Woods finished 18 under with a 270 over four rounds on the 7,561-yard, par-72 layout, flirting with his own major scoring record (19 under at the 2000 British Open) before a bunker-bound bogey at Medinah’s treacherous, par-3 17th hole.

The victory moved Woods past Walter Hagen and into second on the all-time Slam list as the 30-year-old continues to close on Jack Nicklaus’ record mark of 18 major championships. Most importantly, the triumph keeps Woods well ahead of Nicklaus’ pace. The Golden Bear was 33 when he collected his 12th major title at the 1973 PGA Championship, putting Woods three full seasons and 12 major opportunities ahead of the Nicklaus template.

“Eighteen is a pretty big number,” Woods said after collecting the Wanamaker Trophy for the third time (1999, 2000 and 2006) overall and second time at Medinah. “It took Jack [24] years to [win 18 majors]. It’s going to take a career, and I’ve got to just keep plugging along. … It’s still a long way away. It’s not something I can get to next year.”

Interestingly, all 12 of Woods’ major uprisings have come in similar front-running fashion, as golf’s ultimate closer extended his streak of perfection from the 54-hole pole yesterday. Woods is now 12-for-12 in majors when he holds or shares the 54-hole lead, an astounding mark that speaks both to his dominance and the intimidating sway he holds over the psyches of his fellow players.

Just as in the vast majority of his major triumphs, yesterday’s result was virtually never in doubt. Woods began the day tied with England’s Luke Donald (276) at 14 under but quickly took the outright lead with a 10-foot birdie at the first hole and was never again threatened.

The 28-year-old Donald, a Northwestern graduate playing in the final pairing at a major for the first time, showed his major nerves by dropping his first bogey in 41 holes after missing the fourth green long and left. Woods then carded a two-putt birdie at the par-5, 5th and drained 35-foot birdies at Nos. 6 and 8 to reach 18 under, sprinting away from the flagging competition just as he has done so often during his 10-year pro career.

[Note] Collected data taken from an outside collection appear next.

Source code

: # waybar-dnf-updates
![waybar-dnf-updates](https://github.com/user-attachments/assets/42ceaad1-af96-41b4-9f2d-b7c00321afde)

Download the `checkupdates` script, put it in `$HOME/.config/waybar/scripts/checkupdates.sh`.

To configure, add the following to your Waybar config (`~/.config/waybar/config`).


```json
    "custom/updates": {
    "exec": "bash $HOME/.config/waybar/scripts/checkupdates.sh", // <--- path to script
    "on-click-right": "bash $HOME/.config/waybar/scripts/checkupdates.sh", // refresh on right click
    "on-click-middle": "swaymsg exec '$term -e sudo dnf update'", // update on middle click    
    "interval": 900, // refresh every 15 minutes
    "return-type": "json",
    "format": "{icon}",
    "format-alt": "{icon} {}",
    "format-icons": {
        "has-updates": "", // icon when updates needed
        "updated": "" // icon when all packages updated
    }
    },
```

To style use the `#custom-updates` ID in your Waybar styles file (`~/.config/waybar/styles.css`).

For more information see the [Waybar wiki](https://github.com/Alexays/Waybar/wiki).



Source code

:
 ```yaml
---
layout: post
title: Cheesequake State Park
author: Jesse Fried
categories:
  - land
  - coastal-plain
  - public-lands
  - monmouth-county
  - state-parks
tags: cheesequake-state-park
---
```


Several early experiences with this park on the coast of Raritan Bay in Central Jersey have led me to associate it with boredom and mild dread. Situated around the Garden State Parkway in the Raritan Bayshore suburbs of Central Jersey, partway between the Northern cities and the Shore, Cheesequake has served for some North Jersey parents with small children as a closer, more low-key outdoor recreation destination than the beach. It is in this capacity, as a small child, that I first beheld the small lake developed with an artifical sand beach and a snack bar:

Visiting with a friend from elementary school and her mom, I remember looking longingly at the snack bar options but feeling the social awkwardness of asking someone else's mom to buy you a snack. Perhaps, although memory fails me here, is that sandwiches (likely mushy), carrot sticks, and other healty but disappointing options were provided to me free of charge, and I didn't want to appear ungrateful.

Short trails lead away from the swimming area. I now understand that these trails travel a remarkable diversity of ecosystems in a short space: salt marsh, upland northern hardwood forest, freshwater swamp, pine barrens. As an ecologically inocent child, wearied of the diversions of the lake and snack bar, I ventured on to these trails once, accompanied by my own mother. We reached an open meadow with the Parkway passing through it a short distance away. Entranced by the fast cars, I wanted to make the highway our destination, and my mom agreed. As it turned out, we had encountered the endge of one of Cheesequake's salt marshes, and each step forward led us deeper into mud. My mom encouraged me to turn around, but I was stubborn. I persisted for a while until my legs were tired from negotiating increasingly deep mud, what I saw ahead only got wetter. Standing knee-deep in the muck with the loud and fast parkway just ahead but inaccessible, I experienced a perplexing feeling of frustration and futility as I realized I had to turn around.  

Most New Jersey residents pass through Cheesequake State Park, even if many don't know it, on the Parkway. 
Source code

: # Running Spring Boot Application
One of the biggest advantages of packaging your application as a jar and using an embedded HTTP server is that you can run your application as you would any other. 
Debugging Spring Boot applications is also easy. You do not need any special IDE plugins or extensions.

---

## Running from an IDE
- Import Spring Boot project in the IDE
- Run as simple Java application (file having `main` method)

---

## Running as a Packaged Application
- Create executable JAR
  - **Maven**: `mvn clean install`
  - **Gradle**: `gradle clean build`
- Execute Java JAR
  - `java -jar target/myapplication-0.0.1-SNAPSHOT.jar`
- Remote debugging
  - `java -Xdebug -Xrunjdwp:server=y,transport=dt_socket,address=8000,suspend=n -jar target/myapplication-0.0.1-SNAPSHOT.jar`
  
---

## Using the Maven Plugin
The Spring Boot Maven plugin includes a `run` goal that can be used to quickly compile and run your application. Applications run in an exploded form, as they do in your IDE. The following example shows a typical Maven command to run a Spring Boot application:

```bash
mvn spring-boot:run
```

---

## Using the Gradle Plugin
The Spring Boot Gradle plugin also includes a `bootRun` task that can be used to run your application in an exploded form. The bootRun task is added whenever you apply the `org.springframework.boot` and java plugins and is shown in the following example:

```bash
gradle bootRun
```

“Jack Nicklaus is the only other player I’ve ever seen who looks more comfortable leading on the back nine of a major than playing the first hole of a tournament, and that’s pretty scary,” said U.S. Ryder Cup teammate Chris DiMarco (280). “It’s almost like he comes into his comfort zone in that in that situation and just relishes the fact that everybody for the most part wants to see him trip. People are like, ‘Please make bogeys, other people make birdies,’ and he just puts the hammer down.”

Woods’ ball-striking wasn’t quite as sharp as it was Saturday, when he dazzled in hitting 17 greens. But like any great champion, Tiger has many tools in his arsenal. And yesterday, it was his sizzling putter that provided the front-nine separation that turned the closing nine into little more than a victory lap. Woods needed just 11 putts over his first nine holes and made the turn with a three-shot edge over 2003 Masters champion Mike Weir.

“I just had one of those magical days on the greens,” Woods said after his 51st career PGA Tour victory and third in consecutive starts, dating back to last month’s British Open. “I knew if I could just get it on the green, I’d be all right, because I had one of those days where I just felt like I could make anything with the putter.”